Я рассчитывал, что этот процесс должен был занять у нас недельки полторы, не меньше. Хотел было прямо сказать об этом шустрому Славику, но в горле пересохло и из него вылетели какие-то нечленораздельные звуки.
– Да-да, – сказал изверг нетерпеливо, – правильно, подписывай тут. И указал царственным перстом! Пребывая в состоянии грогги, под холодным гипнотизирующим взглядом кобры, то бишь моего нового коллеги, я против своей воли несмело взял ручку. И… поставил роковую закорючку на своем, как тогда мне казалось, смертном приговоре.
Но это, по варварскому сценарию посвящения меня в рыцари, еще не было концом мучительной пытки.
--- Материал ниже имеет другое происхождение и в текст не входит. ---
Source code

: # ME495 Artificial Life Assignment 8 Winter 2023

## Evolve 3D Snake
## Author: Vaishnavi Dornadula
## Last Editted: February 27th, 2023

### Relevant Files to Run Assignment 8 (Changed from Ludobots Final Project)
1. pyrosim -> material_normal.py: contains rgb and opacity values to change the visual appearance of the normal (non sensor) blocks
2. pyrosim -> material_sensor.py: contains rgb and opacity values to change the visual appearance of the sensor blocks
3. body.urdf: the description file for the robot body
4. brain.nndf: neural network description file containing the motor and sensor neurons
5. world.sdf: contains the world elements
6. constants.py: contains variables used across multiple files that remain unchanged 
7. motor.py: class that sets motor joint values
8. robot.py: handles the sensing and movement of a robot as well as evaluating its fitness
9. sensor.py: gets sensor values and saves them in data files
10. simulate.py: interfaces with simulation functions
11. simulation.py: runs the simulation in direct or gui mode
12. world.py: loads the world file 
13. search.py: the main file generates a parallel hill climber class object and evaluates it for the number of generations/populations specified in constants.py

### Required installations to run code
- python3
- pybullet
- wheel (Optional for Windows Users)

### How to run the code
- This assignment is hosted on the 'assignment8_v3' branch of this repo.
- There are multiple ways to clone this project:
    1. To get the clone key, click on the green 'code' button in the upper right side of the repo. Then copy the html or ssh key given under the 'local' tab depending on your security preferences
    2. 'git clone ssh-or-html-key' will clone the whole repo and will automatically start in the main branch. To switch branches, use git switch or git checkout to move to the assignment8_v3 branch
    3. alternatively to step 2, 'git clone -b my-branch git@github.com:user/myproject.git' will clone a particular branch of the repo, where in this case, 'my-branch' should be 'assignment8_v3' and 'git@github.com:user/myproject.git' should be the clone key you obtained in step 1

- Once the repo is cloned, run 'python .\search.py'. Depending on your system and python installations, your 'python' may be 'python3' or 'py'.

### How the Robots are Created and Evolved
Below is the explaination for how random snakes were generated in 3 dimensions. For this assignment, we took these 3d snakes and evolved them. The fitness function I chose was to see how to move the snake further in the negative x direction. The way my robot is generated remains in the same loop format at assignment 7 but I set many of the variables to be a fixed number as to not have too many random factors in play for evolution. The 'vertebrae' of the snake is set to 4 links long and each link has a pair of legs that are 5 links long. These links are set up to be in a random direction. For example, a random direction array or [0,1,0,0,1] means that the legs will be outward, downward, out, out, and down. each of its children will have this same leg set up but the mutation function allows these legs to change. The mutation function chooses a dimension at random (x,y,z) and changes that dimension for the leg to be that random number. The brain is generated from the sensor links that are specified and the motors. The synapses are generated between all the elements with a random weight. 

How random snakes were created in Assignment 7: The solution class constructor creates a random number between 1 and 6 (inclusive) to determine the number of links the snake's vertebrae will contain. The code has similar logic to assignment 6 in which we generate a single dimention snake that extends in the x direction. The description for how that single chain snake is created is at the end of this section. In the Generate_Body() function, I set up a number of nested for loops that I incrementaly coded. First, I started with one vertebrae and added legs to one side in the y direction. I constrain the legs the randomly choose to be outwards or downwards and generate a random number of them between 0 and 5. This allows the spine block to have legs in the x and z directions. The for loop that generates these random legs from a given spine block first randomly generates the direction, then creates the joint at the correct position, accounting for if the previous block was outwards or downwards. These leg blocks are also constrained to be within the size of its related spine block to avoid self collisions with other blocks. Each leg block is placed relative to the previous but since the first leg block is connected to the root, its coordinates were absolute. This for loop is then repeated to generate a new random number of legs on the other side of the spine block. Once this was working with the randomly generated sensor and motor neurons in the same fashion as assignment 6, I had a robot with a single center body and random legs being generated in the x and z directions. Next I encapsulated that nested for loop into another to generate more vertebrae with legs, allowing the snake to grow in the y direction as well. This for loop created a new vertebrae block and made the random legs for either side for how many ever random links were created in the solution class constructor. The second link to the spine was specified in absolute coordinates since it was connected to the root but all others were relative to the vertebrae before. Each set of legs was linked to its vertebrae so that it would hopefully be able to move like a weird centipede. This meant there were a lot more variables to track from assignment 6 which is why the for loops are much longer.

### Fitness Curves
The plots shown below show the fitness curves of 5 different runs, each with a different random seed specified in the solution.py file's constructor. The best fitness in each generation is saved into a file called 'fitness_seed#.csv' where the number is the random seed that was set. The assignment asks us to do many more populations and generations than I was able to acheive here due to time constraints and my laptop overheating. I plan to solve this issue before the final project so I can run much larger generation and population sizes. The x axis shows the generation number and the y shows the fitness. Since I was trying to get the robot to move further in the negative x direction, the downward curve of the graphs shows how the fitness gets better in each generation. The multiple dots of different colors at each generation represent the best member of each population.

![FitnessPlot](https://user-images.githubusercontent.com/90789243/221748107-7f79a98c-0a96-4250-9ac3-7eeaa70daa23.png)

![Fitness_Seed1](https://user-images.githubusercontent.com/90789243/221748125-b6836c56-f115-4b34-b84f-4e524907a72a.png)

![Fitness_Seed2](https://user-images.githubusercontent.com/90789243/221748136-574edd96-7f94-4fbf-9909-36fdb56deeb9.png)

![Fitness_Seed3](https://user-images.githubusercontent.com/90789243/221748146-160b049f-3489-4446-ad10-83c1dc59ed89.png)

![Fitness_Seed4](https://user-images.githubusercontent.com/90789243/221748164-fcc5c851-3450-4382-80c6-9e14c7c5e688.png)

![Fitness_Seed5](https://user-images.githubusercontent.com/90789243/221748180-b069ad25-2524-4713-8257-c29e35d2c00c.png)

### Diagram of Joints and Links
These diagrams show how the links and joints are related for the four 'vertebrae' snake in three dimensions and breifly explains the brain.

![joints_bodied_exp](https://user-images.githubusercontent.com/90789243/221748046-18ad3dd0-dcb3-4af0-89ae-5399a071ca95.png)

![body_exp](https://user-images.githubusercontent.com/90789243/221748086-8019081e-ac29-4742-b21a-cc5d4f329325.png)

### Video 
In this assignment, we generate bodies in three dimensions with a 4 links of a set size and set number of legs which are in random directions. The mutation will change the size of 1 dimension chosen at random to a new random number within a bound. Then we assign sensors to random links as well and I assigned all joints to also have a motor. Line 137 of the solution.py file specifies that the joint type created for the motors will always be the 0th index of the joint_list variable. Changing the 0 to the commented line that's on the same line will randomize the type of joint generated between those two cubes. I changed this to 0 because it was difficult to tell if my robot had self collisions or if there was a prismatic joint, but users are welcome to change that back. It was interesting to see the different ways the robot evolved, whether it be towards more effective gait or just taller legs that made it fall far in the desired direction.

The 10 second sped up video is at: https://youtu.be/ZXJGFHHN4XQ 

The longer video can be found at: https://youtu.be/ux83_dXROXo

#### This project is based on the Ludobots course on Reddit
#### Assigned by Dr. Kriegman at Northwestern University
Молниеносно выхватив подписанный акт, Слава, явно любуясь документом, поцеловал его и аккуратно положил в красивую сафьяновую папку для бумаг. И только после этого из его уст торжественно прозвучала финальная фраза. Настал кульминационный момент!
Произнесена она была мастерски, голосом незабвенного Гамлета из монолога: «Быть или не быть…». Всякие там ричарды бербеджи, лоуренсы оливье, василии качаловы, иннокентии смоктуновские и прочие корифеи сцены отдыхают! Мало того, Слава, по системе Константина Сергеевича Станиславского сопроводил ее картинным жестом, указав на сейф. Придя на секунду в сознание, я подумал: «На этот раз могут отдыхать Кузьма Минич Минин и князь Дмитрий Михайлович Пожарский с известного памятника на Красной площади». А изрек Слава торжественно поистине гениальные слова:
– Серж, дорогой, теперь это все твое…
Вновь впадая в полуобморочное состояние, я услышал за спиной хриплый смешок Иваныча. Теряя последние силы, как подкошенный сноп рухнул на стул. За все оставшееся до конца рабочего дня время я не проронил ни слова, впав в полный ступор. Рассуждал о своей горькой судьбинушке, тупо уставившись в газету «Юманите».
Привиделся начальник отдела генерал Саныч, который срывает с меня эполеты перед строем коллег. Голосом Левитана он зачитывает приговор: «За утрату совершенно секретного документа…» Перед глазами мелькнули лесоповал, где я стою с топором в руках. Очаровательные пейзажи ласковой заснеженной Колымы, ставшей мне на долгие 25 лет родным домом.